ASSIGNED TASK: An exact copy of the records is needed; please leave the images out.

THE RECORDS:
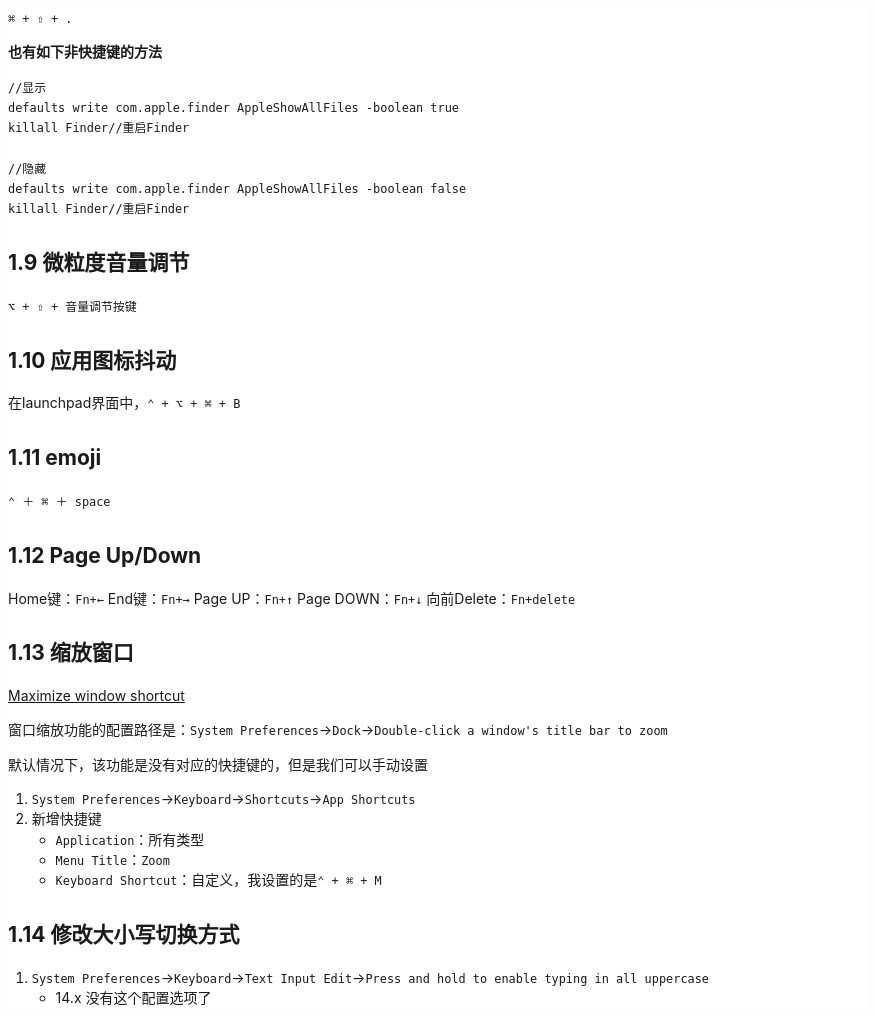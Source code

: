 `⌘ + ⇧ + .`

**也有如下非快捷键的方法**

```
//显示
defaults write com.apple.finder AppleShowAllFiles -boolean true 
killall Finder//重启Finder

//隐藏
defaults write com.apple.finder AppleShowAllFiles -boolean false
killall Finder//重启Finder
```

## 1.9 微粒度音量调节

`⌥ + ⇧ + 音量调节按键`

## 1.10 应用图标抖动

在launchpad界面中，`⌃ + ⌥ + ⌘ + B`

## 1.11 emoji

`⌃ ＋ ⌘ ＋ space`

## 1.12 Page Up/Down

Home键：`Fn+←`
End键：`Fn+→`
Page UP：`Fn+↑`
Page DOWN：`Fn+↓`
向前Delete：`Fn+delete`
 
## 1.13 缩放窗口

[Maximize window shortcut](https://apple.stackexchange.com/questions/372719/maximize-window-shortcut)

窗口缩放功能的配置路径是：`System Preferences`->`Dock`->`Double-click a window's title bar to zoom`

默认情况下，该功能是没有对应的快捷键的，但是我们可以手动设置

1. `System Preferences`->`Keyboard`->`Shortcuts`->`App Shortcuts`
1. 新增快捷键
    * `Application`：所有类型
    * `Menu Title`：`Zoom`
    * `Keyboard Shortcut`：自定义，我设置的是`⌃ + ⌘ + M`

## 1.14 修改大小写切换方式

1. `System Preferences`->`Keyboard`->`Text Input Edit`->`Press and hold to enable typing in all uppercase`
    * 14.x 没有这个配置选项了
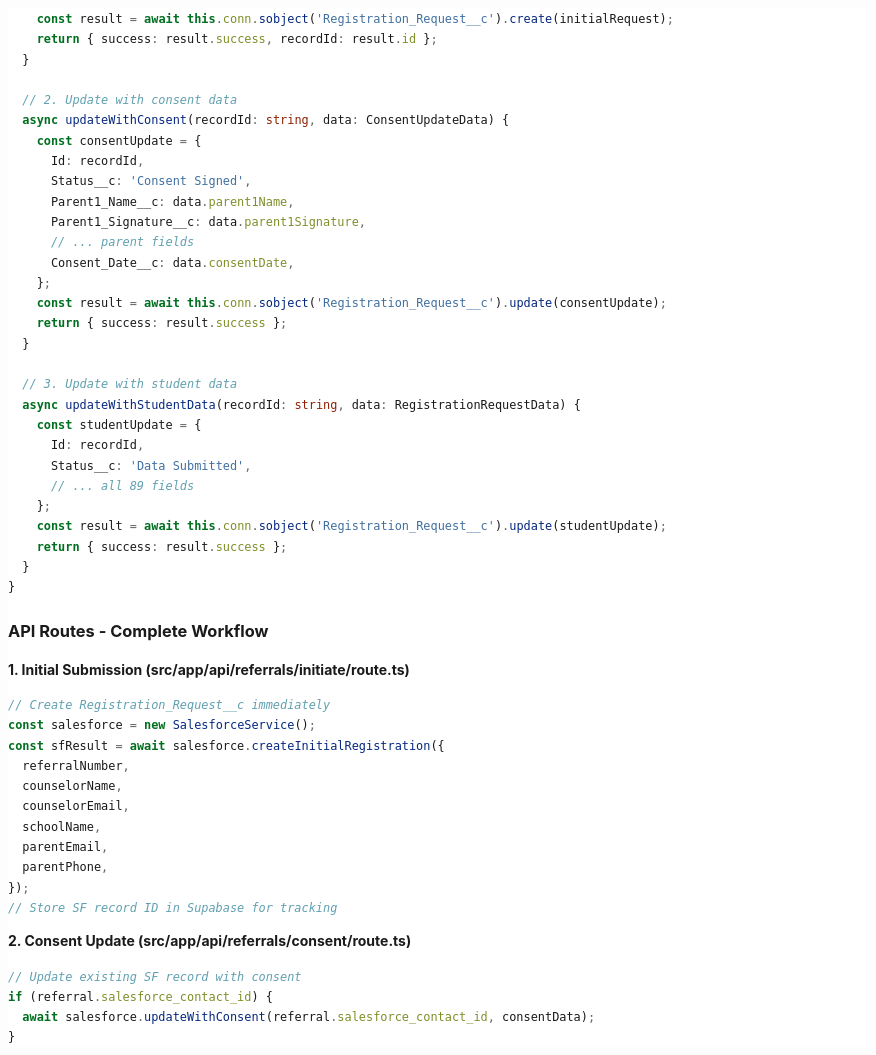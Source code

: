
```typescript
    const result = await this.conn.sobject('Registration_Request__c').create(initialRequest);
    return { success: result.success, recordId: result.id };
  }

  // 2. Update with consent data
  async updateWithConsent(recordId: string, data: ConsentUpdateData) {
    const consentUpdate = {
      Id: recordId,
      Status__c: 'Consent Signed',
      Parent1_Name__c: data.parent1Name,
      Parent1_Signature__c: data.parent1Signature,
      // ... parent fields
      Consent_Date__c: data.consentDate,
    };
    const result = await this.conn.sobject('Registration_Request__c').update(consentUpdate);
    return { success: result.success };
  }

  // 3. Update with student data
  async updateWithStudentData(recordId: string, data: RegistrationRequestData) {
    const studentUpdate = {
      Id: recordId,
      Status__c: 'Data Submitted',
      // ... all 89 fields
    };
    const result = await this.conn.sobject('Registration_Request__c').update(studentUpdate);
    return { success: result.success };
  }
}
```

### API Routes - Complete Workflow

**1. Initial Submission (src/app/api/referrals/initiate/route.ts)**
```typescript
// Create Registration_Request__c immediately
const salesforce = new SalesforceService();
const sfResult = await salesforce.createInitialRegistration({
  referralNumber,
  counselorName,
  counselorEmail,
  schoolName,
  parentEmail,
  parentPhone,
});
// Store SF record ID in Supabase for tracking
```

**2. Consent Update (src/app/api/referrals/consent/route.ts)**
```typescript
// Update existing SF record with consent
if (referral.salesforce_contact_id) {
  await salesforce.updateWithConsent(referral.salesforce_contact_id, consentData);
}
```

TASK SOLUTION:
Source code

: `⌘ + ⇧ + .`

**也有如下非快捷键的方法**

```
//显示
defaults write com.apple.finder AppleShowAllFiles -boolean true 
killall Finder//重启Finder

//隐藏
defaults write com.apple.finder AppleShowAllFiles -boolean false
killall Finder//重启Finder
```

## 1.9 微粒度音量调节

`⌥ + ⇧ + 音量调节按键`

## 1.10 应用图标抖动

在launchpad界面中，`⌃ + ⌥ + ⌘ + B`

## 1.11 emoji

`⌃ ＋ ⌘ ＋ space`

## 1.12 Page Up/Down

Home键：`Fn+←`
End键：`Fn+→`
Page UP：`Fn+↑`
Page DOWN：`Fn+↓`
向前Delete：`Fn+delete`
 
## 1.13 缩放窗口

[Maximize window shortcut](https://apple.stackexchange.com/questions/372719/maximize-window-shortcut)

窗口缩放功能的配置路径是：`System Preferences`->`Dock`->`Double-click a window's title bar to zoom`

默认情况下，该功能是没有对应的快捷键的，但是我们可以手动设置

1. `System Preferences`->`Keyboard`->`Shortcuts`->`App Shortcuts`
1. 新增快捷键
    * `Application`：所有类型
    * `Menu Title`：`Zoom`
    * `Keyboard Shortcut`：自定义，我设置的是`⌃ + ⌘ + M`

## 1.14 修改大小写切换方式

1. `System Preferences`->`Keyboard`->`Text Input Edit`->`Press and hold to enable typing in all uppercase`
    * 14.x 没有这个配置选项了
Source code

:
```typescript
    const result = await this.conn.sobject('Registration_Request__c').create(initialRequest);
    return { success: result.success, recordId: result.id };
  }

  // 2. Update with consent data
  async updateWithConsent(recordId: string, data: ConsentUpdateData) {
    const consentUpdate = {
      Id: recordId,
      Status__c: 'Consent Signed',
      Parent1_Name__c: data.parent1Name,
      Parent1_Signature__c: data.parent1Signature,
      // ... parent fields
      Consent_Date__c: data.consentDate,
    };
    const result = await this.conn.sobject('Registration_Request__c').update(consentUpdate);
    return { success: result.success };
  }

  // 3. Update with student data
  async updateWithStudentData(recordId: string, data: RegistrationRequestData) {
    const studentUpdate = {
      Id: recordId,
      Status__c: 'Data Submitted',
      // ... all 89 fields
    };
    const result = await this.conn.sobject('Registration_Request__c').update(studentUpdate);
    return { success: result.success };
  }
}
```

### API Routes - Complete Workflow

**1. Initial Submission (src/app/api/referrals/initiate/route.ts)**
```typescript
// Create Registration_Request__c immediately
const salesforce = new SalesforceService();
const sfResult = await salesforce.createInitialRegistration({
  referralNumber,
  counselorName,
  counselorEmail,
  schoolName,
  parentEmail,
  parentPhone,
});
// Store SF record ID in Supabase for tracking
```

**2. Consent Update (src/app/api/referrals/consent/route.ts)**
```typescript
// Update existing SF record with consent
if (referral.salesforce_contact_id) {
  await salesforce.updateWithConsent(referral.salesforce_contact_id, consentData);
}
```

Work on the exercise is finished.